Maintenance Sessions and Long-Term Management
Because relapse is expected, most treatment protocols include ongoing “booster” sessions after the initial induction phase. The frequency varies from person to person, typically ranging from every 4 weeks to every 3 months. Your provider adjusts the schedule based on how long your symptom relief lasts between sessions.
The FDA-approved nasal spray form of ketamine (esketamine, sold as Spravato) follows a structured maintenance schedule. After twice-weekly sessions during a 4-week induction phase, patients move to individualized dosing of once weekly, every other week, or once monthly. In long-term data from the SUSTAIN-3 trial, the majority of patients needed either weekly or every-other-week sessions to maintain clinical stability. This is an ongoing commitment, not a one-time fix.
Combining Ketamine With Therapy
One of the more promising approaches for extending ketamine’s benefits involves pairing it with psychotherapy. A large retrospective study of ketamine-assisted psychotherapy found that 50% to 75% of patients experienced clinically meaningful improvement at 3 months, with 48% to 70% still reporting meaningful gains at 6 months. These effects persisted up to 5 months after the last dosing session, notably longer than ketamine alone typically provides.

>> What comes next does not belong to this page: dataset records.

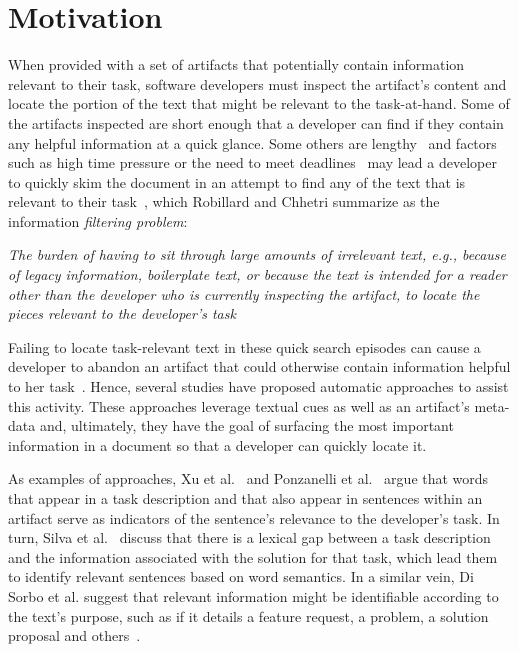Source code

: \section{Motivation}
\label{cp5:motivation}

When provided with a set of artifacts that potentially contain information relevant to their task,
software developers must inspect the artifact's content and locate the portion of the text that might be relevant to the task-at-hand. 
Some of the artifacts inspected are short enough that a developer can find if they contain any helpful information at a quick glance.
Some others are lengthy~\cite{Rastkar2013t} and factors such
as high time pressure or
the need to meet deadlines~\cite{meyer2019}
may lead a developer to quickly skim the document
in an attempt to find any of the text that is relevant to their task~\cite{Starke2009},
which Robillard and Chhetri summarize as the information \textit{filtering problem}:

\smallskip
\begin{bluequote}
    \textit{The burden  of having to sit through large amounts of irrelevant text, e.g., because of legacy information, boilerplate text, or because the text is intended for a reader other than the developer who is currently inspecting the artifact, to locate the pieces relevant to the developer's task}~\cite{Robillard2015}
\end{bluequote}



Failing to locate task-relevant text in these quick search episodes can 
cause a developer to abandon an artifact that could otherwise contain information  helpful to her task~\cite{Brandt2009a, Starke2009}.
Hence, several studies have proposed automatic approaches to assist this activity. 
These approaches leverage textual cues as well as an artifact's meta-data and, ultimately, they have the goal of surfacing 
the most important information in a document so that a developer can quickly 
locate it.


As examples of approaches, Xu et al.~\cite{Xu2017} and Ponzanelli et al.~\cite{Ponzanelli2015}
argue that words that appear in a task description and that also appear in sentences within an artifact serve as indicators of the sentence's relevance to the developer's task.
In turn, Silva et al.~\cite{silva2019} discuss that 
there is a lexical gap between a task description and the information associated 
with the solution for that task, which lead them to identify
relevant sentences based on word semantics.
In a similar vein, Di Sorbo et al. suggest that relevant information might be identifiable 
according to the text's purpose, such as if it details a feature request, a problem, a solution proposal and others~\cite{Sorbo2015}.


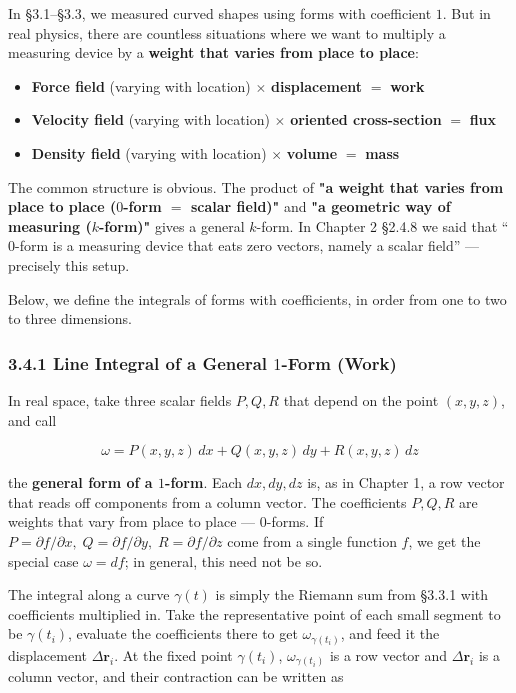 \documentclass[a4paper,12pt,openany]{book}
\begin{document}
In §3.1–§3.3, we measured curved shapes using forms with coefficient
\(1\). But in real physics, there are countless situations where we want
to multiply a measuring device by a
\textbf{weight that varies from place to place}:

\begin{itemize}
\item
  \textbf{Force field} (varying with location) \(\times\)
  \textbf{displacement} \(=\) \textbf{work}
\item
  \textbf{Velocity field} (varying with location) \(\times\)
  \textbf{oriented cross-section} \(=\) \textbf{flux}
\item
  \textbf{Density field} (varying with location) \(\times\)
  \textbf{volume} \(=\) \textbf{mass}
\end{itemize}

The common structure is obvious. The product of
\textbf{"a weight that varies from place to place ($0$-form $=$ scalar field)"}
and \textbf{"a geometric way of measuring ($k$-form)"} gives a general
\(k\)-form. In Chapter 2 §2.4.8 we said that ``\(0\)-form is a measuring
device that eats zero vectors, namely a scalar field'' — precisely
this setup.

Below, we define the integrals of forms with coefficients, in order from
one to two to three dimensions.

\hypertarget{line-integral-of-a-general-1-form-work}{%
\subsubsection{\texorpdfstring{3.4.1 Line Integral of a General
\(1\)-Form
(Work)}{3.4.1 Line Integral of a General 1-Form (Work)}}\label{line-integral-of-a-general-1-form-work}}

In real space, take three scalar fields \(P, Q, R\) that depend on the
point \((x,y,z)\), and call

\[\omega = P(x,y,z)\,dx + Q(x,y,z)\,dy + R(x,y,z)\,dz\]

the \textbf{general form of a $1$-form}. Each \(dx, dy, dz\) is, as in
Chapter 1, a row vector that reads off components from a column vector.
The coefficients \(P,Q,R\) are weights that vary from place to place —
\(0\)-forms. If
\(P=\partial f/\partial x,\;Q=\partial f/\partial y,\;R=\partial f/\partial z\)
come from a single function \(f\), we get the special case
\(\omega=df\); in general, this need not be so.

The integral along a curve \(\gamma(t)\) is simply the Riemann sum from
§3.3.1 with coefficients multiplied in. Take the representative point of
each small segment to be \(\gamma(t_i)\), evaluate the coefficients
there to get \(\omega_{\gamma(t_i)}\), and feed it the displacement
\(\Delta\mathbf{r}_i\). At the fixed point \(\gamma(t_i)\),
\(\omega_{\gamma(t_i)}\) is a row vector and \(\Delta\mathbf{r}_i\) is a
column vector, and their contraction can be written as
\end{document}
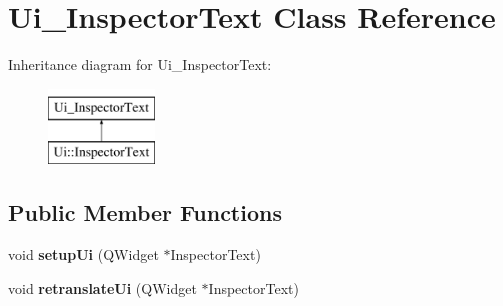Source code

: \hypertarget{class_ui___inspector_text}{}\section{Ui\+\_\+\+Inspector\+Text Class Reference}
\label{class_ui___inspector_text}
Inheritance diagram for Ui\+\_\+\+Inspector\+Text\+:\begin{figure}[H]
\begin{center}
\leavevmode
\includegraphics[height=2.000000cm]{class_ui___inspector_text}
\end{center}
\end{figure}
\subsection*{Public Member Functions}
\begin{DoxyCompactItemize}
\item 
\mbox{\label{class_ui___inspector_text_aa03e74128c2937e69d0da18ec6e53c5d}} 
void {\bfseries setup\+Ui} (Q\+Widget $\ast$Inspector\+Text)
\item 
\mbox{\label{class_ui___inspector_text_a7023cbf8f9251394511ef4f4a62d36d4}} 
void {\bfseries retranslate\+Ui} (Q\+Widget $\ast$Inspector\+Text)
\end{DoxyCompactItemize}
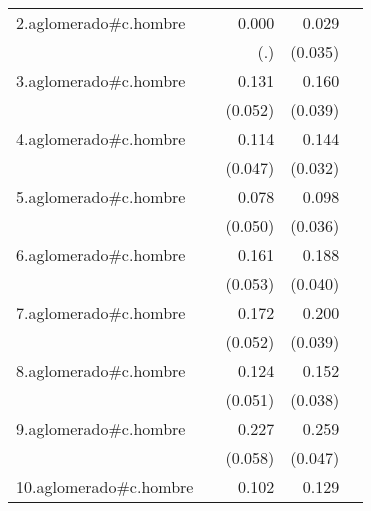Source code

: {\begin{longtable}{l*{4}{D{.}{.}{-1}}}
\addlinespace
2.aglomerado#c.hombre&                     &       0.000         &       0.029         &                     \\
            &                     &         (.)         &     (0.035)         &                     \\
\addlinespace
3.aglomerado#c.hombre&                     &       0.131\sym{*}  &       0.160\sym{***}&                     \\
            &                     &     (0.052)         &     (0.039)         &                     \\
\addlinespace
4.aglomerado#c.hombre&                     &       0.114\sym{*}  &       0.144\sym{***}&                     \\
            &                     &     (0.047)         &     (0.032)         &                     \\
\addlinespace
5.aglomerado#c.hombre&                     &       0.078         &       0.098\sym{**} &                     \\
            &                     &     (0.050)         &     (0.036)         &                     \\
\addlinespace
6.aglomerado#c.hombre&                     &       0.161\sym{**} &       0.188\sym{***}&                     \\
            &                     &     (0.053)         &     (0.040)         &                     \\
\addlinespace
7.aglomerado#c.hombre&                     &       0.172\sym{***}&       0.200\sym{***}&                     \\
            &                     &     (0.052)         &     (0.039)         &                     \\
\addlinespace
8.aglomerado#c.hombre&                     &       0.124\sym{*}  &       0.152\sym{***}&                     \\
            &                     &     (0.051)         &     (0.038)         &                     \\
\addlinespace
9.aglomerado#c.hombre&                     &       0.227\sym{***}&       0.259\sym{***}&                     \\
            &                     &     (0.058)         &     (0.047)         &                     \\
\addlinespace
10.aglomerado#c.hombre&                     &       0.102\sym{*}  &       0.129\sym{***}&                     \\

\end{longtable}}
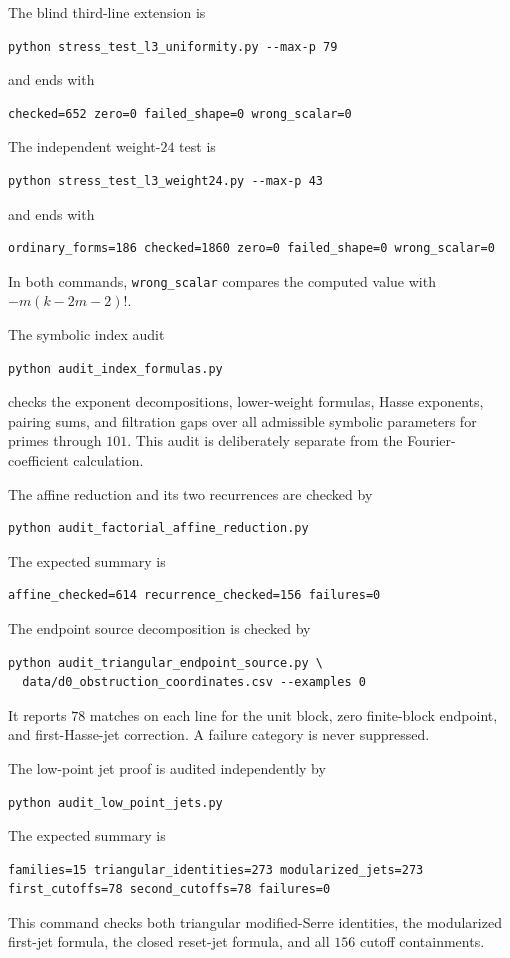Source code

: The blind third-line extension is
\begin{verbatim}
python stress_test_l3_uniformity.py --max-p 79
\end{verbatim}
and ends with
\begin{verbatim}
checked=652 zero=0 failed_shape=0 wrong_scalar=0
\end{verbatim}
The independent weight-$24$ test is
\begin{verbatim}
python stress_test_l3_weight24.py --max-p 43
\end{verbatim}
and ends with
\begin{verbatim}
ordinary_forms=186 checked=1860 zero=0 failed_shape=0 wrong_scalar=0
\end{verbatim}
In both commands, \texttt{wrong\_scalar} compares the computed value with
$-m(k-2m-2)!$.

The symbolic index audit
\begin{verbatim}
python audit_index_formulas.py
\end{verbatim}
checks the exponent decompositions, lower-weight formulas, Hasse exponents,
pairing sums, and filtration gaps over all admissible symbolic parameters
for primes through $101$.  This audit is deliberately separate from the
Fourier-coefficient calculation.

The affine reduction and its two recurrences are checked by
\begin{verbatim}
python audit_factorial_affine_reduction.py
\end{verbatim}
The expected summary is
\begin{verbatim}
affine_checked=614 recurrence_checked=156 failures=0
\end{verbatim}
The endpoint source decomposition is checked by
\begin{verbatim}
python audit_triangular_endpoint_source.py \
  data/d0_obstruction_coordinates.csv --examples 0
\end{verbatim}
It reports $78$ matches on each line for the unit block, zero finite-block
endpoint, and first-Hasse-jet correction.  A failure category is never
suppressed.

The low-point jet proof is audited independently by
\begin{verbatim}
python audit_low_point_jets.py
\end{verbatim}
The expected summary is
\begin{verbatim}
families=15 triangular_identities=273 modularized_jets=273
first_cutoffs=78 second_cutoffs=78 failures=0
\end{verbatim}
This command checks both triangular modified-Serre identities, the
modularized first-jet formula, the closed reset-jet formula, and all $156$
cutoff containments.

The rationale makes biological sense. If ketamine opens a temporary window of brain plasticity, therapy during that window may help solidify new thought patterns and coping strategies into the brain’s refreshed circuitry. This combination doesn’t make treatment permanent either, but it appears to stretch the duration of benefit and may reduce how frequently booster sessions are needed.
Remission vs. Cure
Medical literature on ketamine consistently uses the word “remission” rather than “cure.” Remission means your symptoms have dropped below a clinical threshold, not that the underlying vulnerability to depression has been eliminated. This distinction matters for setting realistic expectations. Some patients do achieve sustained remission for months or longer with maintenance treatment, but they remain on a treatment plan rather than being declared cured.
The antidepressant effects of ketamine are also described in research as “transient” by default. Repeated dosing can prolong them, and combining ketamine with therapy or other antidepressants may extend them further, but no current evidence supports the idea that any number of ketamine sessions produces a permanent resolution of depression.
Safety of Long-Term Use
Because ketamine requires ongoing sessions, the safety of prolonged use matters. At therapeutic doses administered in a clinical setting, short-term side effects are well-documented and generally manageable: dissociation, sedation, dizziness, and temporary increases in blood pressure. These resolve within hours of each session.
Long-term safety data from supervised medical use is still limited. What does exist comes largely from studies of chronic recreational users consuming far higher doses (averaging 2.4 grams per day for 2 to nearly 10 years). In those populations, researchers observed reduced gray matter volume, impaired white matter integrity, and cognitive problems including memory loss. These structural brain changes were most pronounced after more than 3 years of heavy use. Clinical doses are a fraction of recreational doses, but the findings underscore why ongoing medical supervision and the lowest effective frequency matter for anyone on a long-term maintenance plan.